- Stored items from a collection -
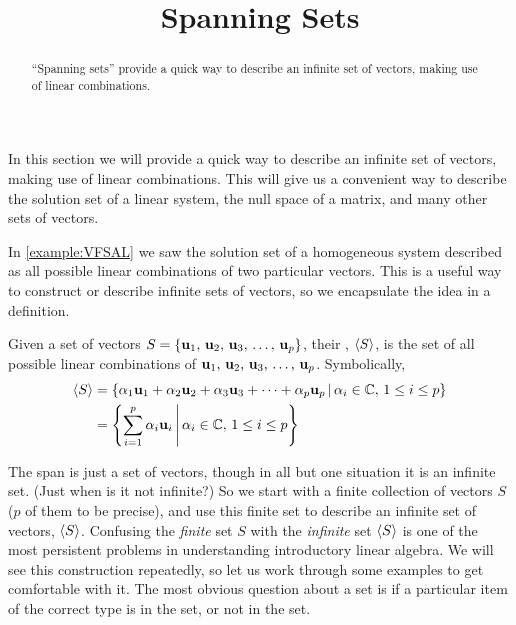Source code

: \documentclass{ximera}
\title{Spanning Sets}
\begin{document}
\begin{abstract}
  ``Spanning sets'' provide a quick way to describe an infinite set of
  vectors, making use of linear combinations.
\end{abstract}
\maketitle

In this section we will provide a quick way to describe an infinite
set of vectors, making use of linear combinations.  This will give us
a convenient way to describe the solution set of a linear system, the
null space of a matrix, and many other sets of vectors.

In \ref{example:VFSAL} we saw the solution set of a homogeneous system
described as all possible linear combinations of two particular
vectors.  This is a useful way to construct or describe infinite sets
of vectors, so we encapsulate the idea in a definition.

\begin{definition}
  Given a set of vectors $S=\{\mathbf{u}_{1},\,\mathbf{u}_{2},\,\mathbf{u}_{3},\,\ldots,\,\mathbf{u}_{p}\}$, their ,
  $\left\langle S\right\rangle$, is the set of all possible linear combinations of
  $\mathbf{u}_{1},\,\mathbf{u}_{2},\,\mathbf{u}_{3},\,\ldots,\,\mathbf{u}_{p}$.  Symbolically,
  \begin{align*}
    \left\langle S\right\rangle&=\left\lbrace\alpha_{1}\mathbf{u}_{1}+\alpha_{2}\mathbf{u}_{2}+\alpha_{3}\mathbf{u}_{3}+\cdots +\alpha_{p}\mathbf{u}_{p}\,\middle|\,\alpha_i\in\mathbb{C},\,1\leq i\leq p\right\rbrace\\
           &=\left\lbrace\sum_{i=1}^{p}\alpha_i\mathbf{u}_i\,\middle|\,\alpha_i\in\mathbb{C},\,1\leq i\leq p\right\rbrace
  \end{align*}
\end{definition}

The span is just a set of vectors, though in all but one situation it
is an infinite set.  (Just when is it not infinite?)  So we start with
a finite collection of vectors $S$ ($p$ of them to be precise), and
use this finite set to describe an infinite set of vectors, $\left\langle S\right\rangle$.
Confusing the \textit{finite} set $S$ with the \textit{infinite} set
$\left\langle S\right\rangle$ is one of the most persistent problems in understanding
introductory linear algebra.  We will see this construction
repeatedly, so let us work through some examples to get comfortable
with it.  The most obvious question about a set is if a particular
item of the correct type is in the set, or not in the set.
\end{document}
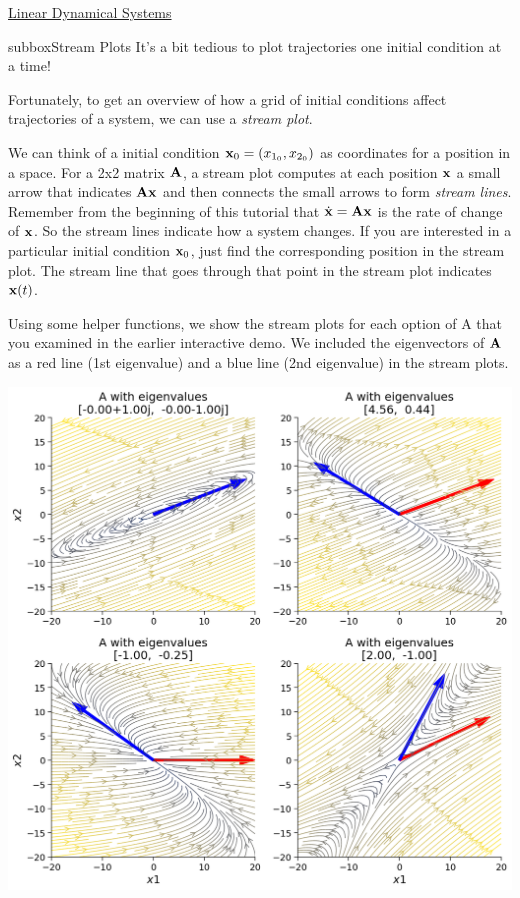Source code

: \begin{textbox}{\href{https://compneuro.neuromatch.io/tutorials/W2D2_LinearSystems/student/W2D2_Tutorial1.html}{Linear Dynamical Systems } }
\begin{subbox}{subbox}{Stream Plots}
\scriptsize
It's a bit tedious to plot trajectories one initial condition at a time!

Fortunately, to get an overview of how a grid of initial conditions affect trajectories of a system, we can use a \textit{stream plot}. 

We can think of a initial condition ${\bf x}_0=(x_{1_0},x_{2_0})$  as coordinates for a position in a space. For a 2x2 matrix $\bf A$, a stream plot computes at each position $\bf x$ a small arrow that indicates $\bf Ax$ and then connects the small arrows to form \textit{stream lines}. Remember from the beginning of this tutorial that $\dot {\bf x} = \bf Ax$ is the rate of change of $\bf x$. So the stream lines indicate how a system changes. If you are interested in a particular initial condition ${\bf x}_0$, just find the corresponding position in the stream plot. The stream line that goes through that point in the stream plot indicates ${\bf x}(t)$.

Using some helper functions, we show the stream plots for each option of A that you examined in the earlier interactive demo. We included the eigenvectors of $\bf A$ as a red line (1st eigenvalue) and a blue line (2nd eigenvalue) in the stream plots.

\centering
\includegraphics[scale=0.25]{Figures/LS/LSFigure3.png}
\end{subbox}
\end{textbox}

- BRIEF -
Where the word "quick" occurs in a line of the records, copy that line.

- ANSWER FOR THE TASK -
  ``Spanning sets'' provide a quick way to describe an infinite set of
In this section we will provide a quick way to describe an infinite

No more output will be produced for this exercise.